I remembered the state Harry was in at the hotel. How every breath of pain and suffering was familiar. I knew I couldn't deal with it for long, I knew that after a while it would just keep getting worse.

My mind switches and different memories bring up bad thoughts. Images of red hair sprawled out on cold tiled floors. Purple-blue ice cold skin, and the lifeless look I saw in those gray eyes that I will never forget.

I suddenly couldn't breathe. I kick my legs, pushing all of my blankets away standing up on my feet and leave the comfort of our tent. I'm pacing on the wood floors of the living room, scratching at my skin and pulling at my hair.

Thoughts took over and I never learned how to deal with control. So when my heart starts to beat faster, I can't manage the image of the lifeless boy on a random hotel floor as it raids my mind.

"It's my fault," I start to mumble and I'm crying without realizing it. "Stop crying," I tell myself but it's not in my head.
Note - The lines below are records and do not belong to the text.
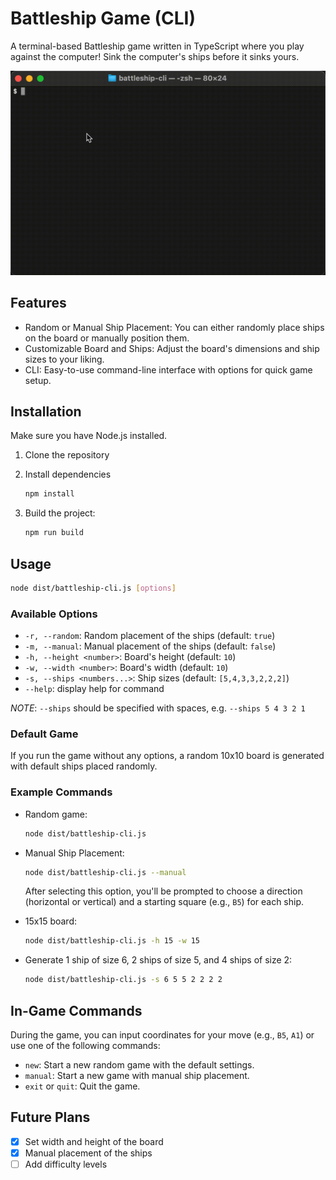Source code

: # Battleship Game (CLI)

A terminal-based Battleship game written in TypeScript where you play against the computer! Sink the computer's ships before it sinks yours.

![Battleship game demo](./demo.gif)

## Features

- Random or Manual Ship Placement: You can either randomly place ships on the board or manually position them.
- Customizable Board and Ships: Adjust the board's dimensions and ship sizes to your liking.
- CLI: Easy-to-use command-line interface with options for quick game setup.

## Installation

Make sure you have Node.js installed.

1. Clone the repository

2. Install dependencies

   ```bash
   npm install
   ```

3. Build the project:

   ```bash
   npm run build
   ```

## Usage

```bash
node dist/battleship-cli.js [options]
```

### Available Options

- `-r, --random`: Random placement of the ships (default: `true`)
- `-m, --manual`: Manual placement of the ships (default: `false`)
- `-h, --height <number>`: Board's height (default: `10`)
- `-w, --width <number>`: Board's width (default: `10`)
- `-s, --ships <numbers...>`: Ship sizes (default: `[5,4,3,3,2,2,2]`)
- `--help`: display help for command

_NOTE_: `--ships` should be specified with spaces, e.g. `--ships 5 4 3 2 1`

### Default Game

If you run the game without any options, a random 10x10 board is generated with default ships placed randomly.

### Example Commands

- Random game:

  ```bash
  node dist/battleship-cli.js
  ```

- Manual Ship Placement:

  ```bash
  node dist/battleship-cli.js --manual
  ```

  After selecting this option, you'll be prompted to choose a direction (horizontal or vertical) and a starting square (e.g., `B5`) for each ship.

- 15x15 board:

  ```bash
  node dist/battleship-cli.js -h 15 -w 15
  ```

- Generate 1 ship of size 6, 2 ships of size 5, and 4 ships of size 2:

  ```bash
  node dist/battleship-cli.js -s 6 5 5 2 2 2 2
  ```

## In-Game Commands

During the game, you can input coordinates for your move (e.g., `B5`, `A1`) or use one of the following commands:

- `new`: Start a new random game with the default settings.
- `manual`: Start a new game with manual ship placement.
- `exit` or `quit`: Quit the game.

## Future Plans

- [x] Set width and height of the board
- [x] Manual placement of the ships
- [ ] Add difficulty levels
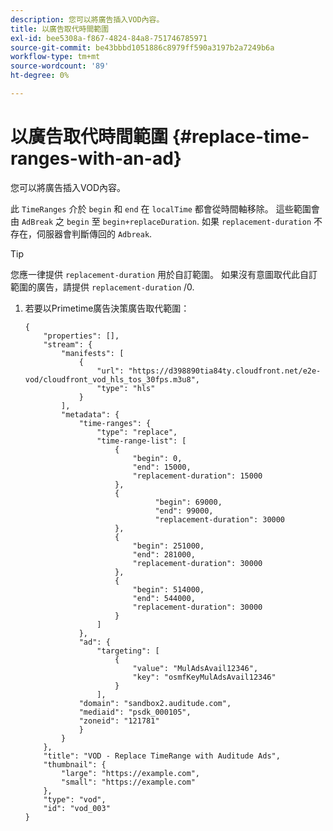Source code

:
 ```yaml
---
description: 您可以將廣告插入VOD內容。
title: 以廣告取代時間範圍
exl-id: bee5308a-f867-4824-84a8-751746785971
source-git-commit: be43bbbd1051886c8979ff590a3197b2a7249b6a
workflow-type: tm+mt
source-wordcount: '89'
ht-degree: 0%

---
```


# 以廣告取代時間範圍 {#replace-time-ranges-with-an-ad}

您可以將廣告插入VOD內容。

此 `TimeRanges` 介於 `begin` 和 `end` 在 `localTime` 都會從時間軸移除。 這些範圍會由 `AdBreak` 之 `begin` 至 `begin+replaceDuration`. 如果 `replacement-duration` 不存在，伺服器會判斷傳回的 `Adbreak`.

>[!TIP]
>
>您應一律提供 `replacement-duration` 用於自訂範圍。 如果沒有意圖取代此自訂範圍的廣告，請提供 `replacement-duration` /0.

1. 若要以Primetime廣告決策廣告取代範圍：

   ```
   {   
       "properties": [],
       "stream": {
           "manifests": [
               {
                   "url": "https://d398890tia84ty.cloudfront.net/e2e-vod/cloudfront_vod_hls_tos_30fps.m3u8",
                   "type": "hls"
               }
           ],
           "metadata": {
               "time-ranges": {
                   "type": "replace",
                   "time-range-list": [
                       {
                           "begin": 0,
                           "end": 15000,
                           "replacement-duration": 15000
                       },
                       {
                                "begin": 69000,
                                "end": 99000,
                                "replacement-duration": 30000
                       },
                       {
                           "begin": 251000,
                           "end": 281000,
                           "replacement-duration": 30000
                       },
                       {
                           "begin": 514000,
                           "end": 544000,
                           "replacement-duration": 30000
                       }
                   ]
               },
               "ad": {
                   "targeting": [
                       {
                           "value": "MulAdsAvail12346",
                           "key": "osmfKeyMulAdsAvail12346"
                       }
                   ],
               "domain": "sandbox2.auditude.com",
               "mediaid": "psdk_000105",
               "zoneid": "121781"
               }     
           }
       },   
       "title": "VOD - Replace TimeRange with Auditude Ads",
       "thumbnail": {
           "large": "https://example.com",
           "small": "https://example.com"
       },
       "type": "vod",
       "id": "vod_003"
   }
   ```
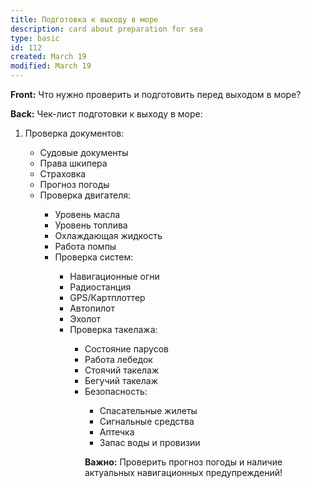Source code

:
 ```yaml
---
title: Подготовка к выходу в море
description: card about preparation for sea
type: basic
id: 112
created: March 19
modified: March 19
---
```


**Front:**
Что нужно проверить и подготовить перед выходом в море?

**Back:**
Чек-лист подготовки к выходу в море:

<ol>
  <li>Проверка документов:</li>
    <ul>
      <li>Судовые документы</li>
      <li>Права шкипера</li>
      <li>Страховка</li>
      <li>Прогноз погоды</li>

  <li>Проверка двигателя:</li>
    <ul>
      <li>Уровень масла</li>
      <li>Уровень топлива</li>
      <li>Охлаждающая жидкость</li>
      <li>Работа помпы</li>

  <li>Проверка систем:</li>
    <ul>
      <li>Навигационные огни</li>
      <li>Радиостанция</li>
      <li>GPS/Картплоттер</li>
      <li>Автопилот</li>
      <li>Эхолот</li>

  <li>Проверка такелажа:</li>
    <ul>
      <li>Состояние парусов</li>
      <li>Работа лебедок</li>
      <li>Стоячий такелаж</li>
      <li>Бегучий такелаж</li>

  <li>Безопасность:</li>
    <ul>
      <li>Спасательные жилеты</li>
      <li>Сигнальные средства</li>
      <li>Аптечка</li>
      <li>Запас воды и провизии</li>
    </ul>

<p><strong>Важно:</strong> Проверить прогноз погоды и наличие актуальных навигационных предупреждений!</p>
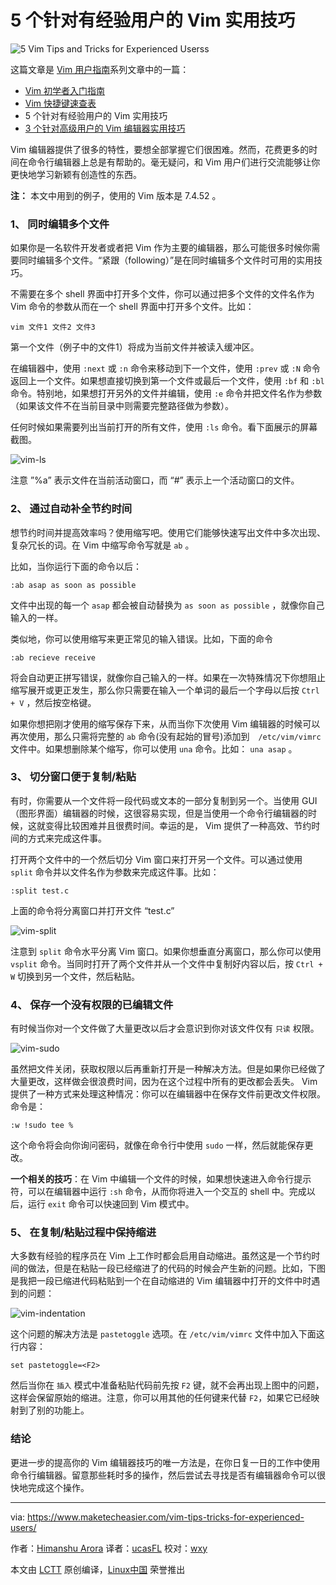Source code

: 5 个针对有经验用户的 Vim 实用技巧
============================================================
 ![](https://maketecheasier-2d0f.kxcdn.com/assets/uploads/2014/08/vim-tips-tricks-featured.jpg "5 Vim Tips and Tricks for Experienced Userss")

这篇文章是 [Vim 用户指南][12]系列文章中的一篇：

*   [Vim 初学者入门指南][3]
*   [Vim 快捷键速查表][4]
*   5 个针对有经验用户的 Vim 实用技巧
*   [3 个针对高级用户的 Vim 编辑器实用技巧][5]

Vim 编辑器提供了很多的特性，要想全部掌握它们很困难。然而，花费更多的时间在命令行编辑器上总是有帮助的。毫无疑问，和 Vim 用户们进行交流能够让你更快地学习新颖有创造性的东西。


**注：** 本文中用到的例子，使用的 Vim 版本是 7.4.52 。

### 1、 同时编辑多个文件

如果你是一名软件开发者或者把 Vim 作为主要的编辑器，那么可能很多时候你需要同时编辑多个文件。“紧跟（following）”是在同时编辑多个文件时可用的实用技巧。

不需要在多个 shell 界面中打开多个文件，你可以通过把多个文件的文件名作为 Vim 命令的参数从而在一个 shell 界面中打开多个文件。比如：

```
vim 文件1 文件2 文件3
```

第一个文件（例子中的文件1）将成为当前文件并被读入缓冲区。

在编辑器中，使用 `:next` 或 `:n` 命令来移动到下一个文件，使用 `:prev` 或 `:N` 命令返回上一个文件。如果想直接切换到第一个文件或最后一个文件，使用 `:bf` 和 `:bl` 命令。特别地，如果想打开另外的文件并编辑，使用 `:e` 命令并把文件名作为参数（如果该文件不在当前目录中则需要完整路径做为参数）。

任何时候如果需要列出当前打开的所有文件，使用 `:ls` 命令。看下面展示的屏幕截图。

 ![vim-ls](https://maketecheasier-2d0f.kxcdn.com/assets/uploads/2014/08/vim-ls.png "vim-ls")

注意 ”%a” 表示文件在当前活动窗口，而 “#” 表示上一个活动窗口的文件。

### 2、 通过自动补全节约时间

想节约时间并提高效率吗？使用缩写吧。使用它们能够快速写出文件中多次出现、复杂冗长的词。在 Vim 中缩写命令写就是 `ab` 。

比如，当你运行下面的命令以后：

```
:ab asap as soon as possible
```

文件中出现的每一个 `asap` 都会被自动替换为 `as soon as possible` ，就像你自己输入的一样。

类似地，你可以使用缩写来更正常见的输入错误。比如，下面的命令

```
:ab recieve receive
```

将会自动更正拼写错误，就像你自己输入的一样。如果在一次特殊情况下你想阻止缩写展开或更正发生，那么你只需要在输入一个单词的最后一个字母以后按 `Ctrl + V` ，然后按空格键。

如果你想把刚才使用的缩写保存下来，从而当你下次使用 Vim 编辑器的时候可以再次使用，那么只需将完整的 `ab` 命令(没有起始的冒号)添加到　`/etc/vim/vimrc` 文件中。如果想删除某个缩写，你可以使用 `una` 命令。比如： `una asap` 。


### 3、 切分窗口便于复制/粘贴

有时，你需要从一个文件将一段代码或文本的一部分复制到另一个。当使用 GUI（图形界面）编辑器的时候，这很容易实现，但是当使用一个命令行编辑器的时候，这就变得比较困难并且很费时间。幸运的是， Vim 提供了一种高效、节约时间的方式来完成这件事。

打开两个文件中的一个然后切分 Vim 窗口来打开另一个文件。可以通过使用 `split` 命令并以文件名作为参数来完成这件事。比如：

```
:split test.c
```

上面的命令将分离窗口并打开文件 “test.c”

 ![vim-split](https://maketecheasier-2d0f.kxcdn.com/assets/uploads/2014/08/vim-split.png "vim-split")

注意到 `split` 命令水平分离 Vim 窗口。如果你想垂直分离窗口，那么你可以使用 `vsplit` 命令。当同时打开了两个文件并从一个文件中复制好内容以后，按 `Ctrl + W` 切换到另一个文件，然后粘贴。

### 4、 保存一个没有权限的已编辑文件

有时候当你对一个文件做了大量更改以后才会意识到你对该文件仅有 `只读` 权限。

 ![vim-sudo](https://maketecheasier-2d0f.kxcdn.com/assets/uploads/2014/08/vim-sudo.png "vim-sudo")

虽然把文件关闭，获取权限以后再重新打开是一种解决方法。但是如果你已经做了大量更改，这样做会很浪费时间，因为在这个过程中所有的更改都会丢失。 Vim 提供了一种方式来处理这种情况：你可以在编辑器中在保存文件前更改文件权限。命令是：

```
:w !sudo tee %
```

这个命令将会向你询问密码，就像在命令行中使用 `sudo` 一样，然后就能保存更改。

**一个相关的技巧**：在 Vim 中编辑一个文件的时候，如果想快速进入命令行提示符，可以在编辑器中运行 `:sh` 命令，从而你将进入一个交互的 shell 中。完成以后，运行 `exit` 命令可以快速回到 Vim 模式中。

### 5、 在复制/粘贴过程中保持缩进

大多数有经验的程序员在 Vim 上工作时都会启用自动缩进。虽然这是一个节约时间的做法，但是在粘贴一段已经缩进了的代码的时候会产生新的问题。比如，下图是我把一段已缩进代码粘贴到一个在自动缩进的 Vim 编辑器中打开的文件中时遇到的问题：

 ![vim-indentation](https://maketecheasier-2d0f.kxcdn.com/assets/uploads/2014/08/vim-indentation.png "vim-indentation")

这个问题的解决方法是 `pastetoggle` 选项。在 `/etc/vim/vimrc` 文件中加入下面这行内容：

```
set pastetoggle=<F2>
```

然后当你在 `插入` 模式中准备粘贴代码前先按 `F2` 键，就不会再出现上图中的问题，这样会保留原始的缩进。注意，你可以用其他的任何键来代替 `F2`，如果它已经映射到了别的功能上。

### 结论

更进一步的提高你的 Vim 编辑器技巧的唯一方法是，在你日复一日的工作中使用命令行编辑器。留意那些耗时多的操作，然后尝试去寻找是否有编辑器命令可以很快地完成这个操作。

--------------------------------------------------------------------------------

via: https://www.maketecheasier.com/vim-tips-tricks-for-experienced-users/

作者：[Himanshu Arora][a]
译者：[ucasFL](https://github.com/ucasFL)
校对：[wxy](https://github.com/wxy)

本文由 [LCTT](https://github.com/LCTT/TranslateProject) 原创编译，[Linux中国](https://linux.cn/) 荣誉推出

[a]:https://www.maketecheasier.com/author/himanshu/
[1]:https://www.maketecheasier.com/author/himanshu/
[2]:https://www.maketecheasier.com/vim-tips-tricks-for-experienced-users/#comments
[3]:https://www.maketecheasier.com/start-with-vim-linux/
[4]:https://www.maketecheasier.com/vim-keyboard-shortcuts-cheatsheet/
[5]:https://www.maketecheasier.com/vim-tips-tricks-advanced-users/
[6]:https://www.maketecheasier.com/category/linux-tips/
[7]:http://www.facebook.com/sharer.php?u=https%3A%2F%2Fwww.maketecheasier.com%2Fvim-tips-tricks-for-experienced-users%2F
[8]:http://twitter.com/share?url=https%3A%2F%2Fwww.maketecheasier.com%2Fvim-tips-tricks-for-experienced-users%2F&text=5+Vim+Tips+and+Tricks+for+Experienced+Users
[9]:mailto:?subject=5%20Vim%20Tips%20and%20Tricks%20for%20Experienced%20Users&body=https%3A%2F%2Fwww.maketecheasier.com%2Fvim-tips-tricks-for-experienced-users%2F
[10]:https://www.maketecheasier.com/enable-two-step-verification-apple-icloud-account/
[11]:https://www.maketecheasier.com/mistakes-wordpress-user-should-avoid/
[12]:https://www.maketecheasier.com/series/vim-user-guide/
[13]:https://support.google.com/adsense/troubleshooter/1631343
I'm mumbling it over and over.

"It's my fault," I say again. It's like I'm looking outside of my body realizing what I'm doing. But I can't do anything to stop it.

My mind keeps racing, my heart keeps pounding and my hair keeps pulling. I'm sweating and my body is too warm. I breathe in and out. In and out. My face tingles. My jaw hurts. My stomach turns and my entire body feels weak.
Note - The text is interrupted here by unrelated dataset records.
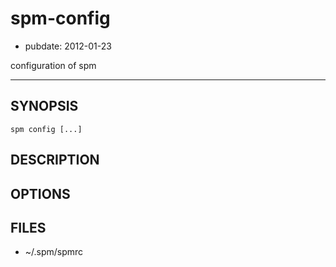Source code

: # spm-config

- pubdate: 2012-01-23

configuration of spm

-----------

## SYNOPSIS

```
spm config [...]
```


## DESCRIPTION


## OPTIONS


## FILES

- ~/.spm/spmrc
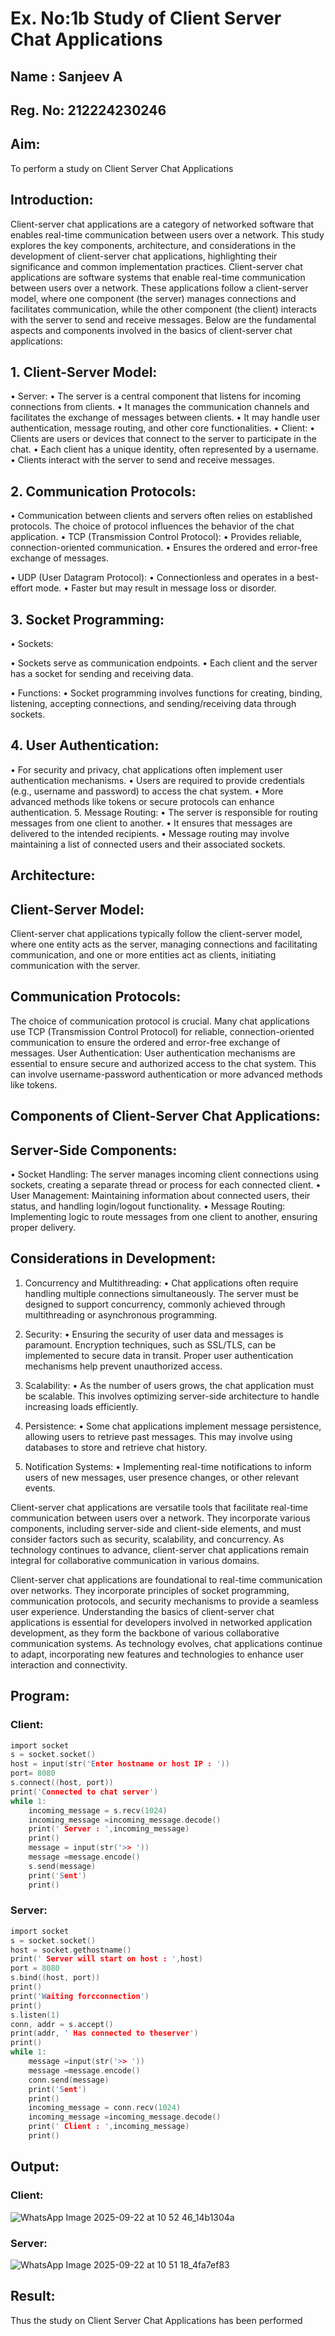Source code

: # Ex. No:1b 			Study of Client Server Chat Applications
## Name   : Sanjeev A
## Reg. No: 212224230246
## Aim: 
To perform a study on Client Server Chat Applications
## Introduction:
Client-server chat applications are a category of networked software that enables real-time communication between users over a network. This study explores the key components, architecture, and considerations in the development of client-server chat applications, highlighting their significance and common implementation practices.
Client-server chat applications are software systems that enable real-time communication between users over a network. These applications follow a client-server model, where one component (the server) manages connections and facilitates communication, while the other component (the client) interacts with the server to send and receive messages. Below are the fundamental aspects and components involved in the basics of client-server chat applications:
## 1. Client-Server Model:
•	Server:
•	The server is a central component that listens for incoming connections from clients.
•	It manages the communication channels and facilitates the exchange of messages between clients.
•	It may handle user authentication, message routing, and other core functionalities.
•	Client:
•	Clients are users or devices that connect to the server to participate in the chat.
•	Each client has a unique identity, often represented by a username.
•	Clients interact with the server to send and receive messages.
## 2. Communication Protocols:
•	Communication between clients and servers often relies on established protocols. The choice of protocol influences the behavior of the chat application.
•	TCP (Transmission Control Protocol):
•	Provides reliable, connection-oriented communication.
•	Ensures the ordered and error-free exchange of messages.

•	UDP (User Datagram Protocol):
•	Connectionless and operates in a best-effort mode.
•	Faster but may result in message loss or disorder.
## 3. Socket Programming:
•	Sockets:

•	Sockets serve as communication endpoints.
•	Each client and the server has a socket for sending and receiving data.

•	Functions:
•	Socket programming involves functions for creating, binding, listening, accepting connections, and sending/receiving data through sockets.
## 4. User Authentication:
•	For security and privacy, chat applications often implement user authentication mechanisms.
•	Users are required to provide credentials (e.g., username and password) to access the chat system.
•	More advanced methods like tokens or secure protocols can enhance authentication.
5. Message Routing:
•	The server is responsible for routing messages from one client to another.
•	It ensures that messages are delivered to the intended recipients.
•	Message routing may involve maintaining a list of connected users and their associated sockets.

## Architecture:
## Client-Server Model:
Client-server chat applications typically follow the client-server model, where one entity acts as the server, managing connections and facilitating communication, and one or more entities act as clients, initiating communication with the server.

## Communication Protocols:
The choice of communication protocol is crucial. Many chat applications use TCP (Transmission Control Protocol) for reliable, connection-oriented communication to ensure the ordered and error-free exchange of messages.
User Authentication:
User authentication mechanisms are essential to ensure secure and authorized access to the chat system. This can involve username-password authentication or more advanced methods like tokens.
## Components of Client-Server Chat Applications:
## Server-Side Components:

•	Socket Handling: The server manages incoming client connections using sockets, creating a separate thread or process for each connected client.
•	User Management: Maintaining information about connected users, their status, and handling login/logout functionality.
•	Message Routing: Implementing logic to route messages from one client to another, ensuring proper delivery.

## Considerations in Development:
1.	Concurrency and Multithreading:
•	Chat applications often require handling multiple connections simultaneously. The server must be designed to support concurrency, commonly achieved through multithreading or asynchronous programming.
2.	Security:
•	Ensuring the security of user data and messages is paramount. Encryption techniques, such as SSL/TLS, can be implemented to secure data in transit. Proper user authentication mechanisms help prevent unauthorized access.
3.	Scalability:
•	As the number of users grows, the chat application must be scalable. This involves optimizing server-side architecture to handle increasing loads efficiently.
4.	Persistence:
•	Some chat applications implement message persistence, allowing users to retrieve past messages. This may involve using databases to store and retrieve chat history.

5.	Notification Systems:
•	Implementing real-time notifications to inform users of new messages, user presence changes, or other relevant events.


Client-server chat applications are versatile tools that facilitate real-time communication between users over a network. They incorporate various components, including server-side and client-side elements, and must consider factors such as security, scalability, and concurrency. As technology continues to advance, client-server chat applications remain integral for collaborative communication in various domains.

Client-server chat applications are foundational to real-time communication over networks. They incorporate principles of socket programming, communication protocols, and security mechanisms to provide a seamless user experience. Understanding the basics of client-server chat applications is essential for developers involved in networked application development, as they form the backbone of various collaborative communication systems. As technology evolves, chat applications continue to adapt, incorporating new features and technologies to enhance user interaction and connectivity.
## Program:
### Client:
```c
import socket
s = socket.socket()
host = input(str('Enter hostname or host IP : '))
port= 8080
s.connect((host, port))
print('Connected to chat server')
while 1:
    incoming_message = s.recv(1024)
    incoming_message =incoming_message.decode() 
    print(' Server : ',incoming_message) 
    print()
    message = input(str('>> '))
    message =message.encode()
    s.send(message)
    print('Sent')
    print()
```
### Server:
```c
import socket
s = socket.socket()
host = socket.gethostname()
print(' Server will start on host : ',host)
port = 8080
s.bind((host, port))
print()
print('Waiting forcconnection')
print()
s.listen(1)
conn, addr = s.accept()
print(addr, ' Has connected to theserver')
print()
while 1:
    message =input(str('>> '))
    message =message.encode()
    conn.send(message)
    print('Sent')
    print()
    incoming_message = conn.recv(1024)
    incoming_message =incoming_message.decode()
    print(' Client : ',incoming_message)
    print()
```
## Output:
### Client:
![WhatsApp Image 2025-09-22 at 10 52 46_14b1304a](https://github.com/user-attachments/assets/d620cc62-2197-4d96-bd0d-9c73ac12d64b)

### Server:
![WhatsApp Image 2025-09-22 at 10 51 18_4fa7ef83](https://github.com/user-attachments/assets/682b84f3-a7bf-44e3-a2a7-d069b394f02a)

## Result:

Thus the study on Client Server Chat Applications has been performed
I walked to the kitchen and over to the sink, leaning over to gulp down water straight from the faucet. I rinse off my forehead and press wet hands against warm cheeks. I remind myself how to breathe: easy, steady, and normal. Water drips from my face, and I look to the clock; it's only two in the morning.

And just when I've calmed myself down only a fraction; the phone rings from across the kitchen.

I'm stuck in my own trace as I stare at it as it rings four times, and then I realize how loud it is. I gather myself and walk over across the cold tiled floor and take it off the hook before it can ring again.

I've woken up to this phone ringing every night for the past four days. Only once it's been Zayn looking for Juliet. But every other time it's been Harry.

Every time he would ask me the same questions because he didn't remember the last time we talked. 'Why did you leave?' and 'Where the fuck are you?'

I place the phone to my ear as I sit down on the kitchen floor, whispering "Harry," into the receiver.

My heart doesn't slow as he says "Hey, strawberry," Like nothing ever changed.

I closed my tear drained eyes and lay my head between my knees. "Where are you?" I asked him first this time, like I wasn't just imagining him unconscious and lifeless somewhere.

"I think we're coming home," He never knows. "I thought you were with me this whole time, I've been looking for you." He kind of almost laughs, and I guess it's kind of a relief.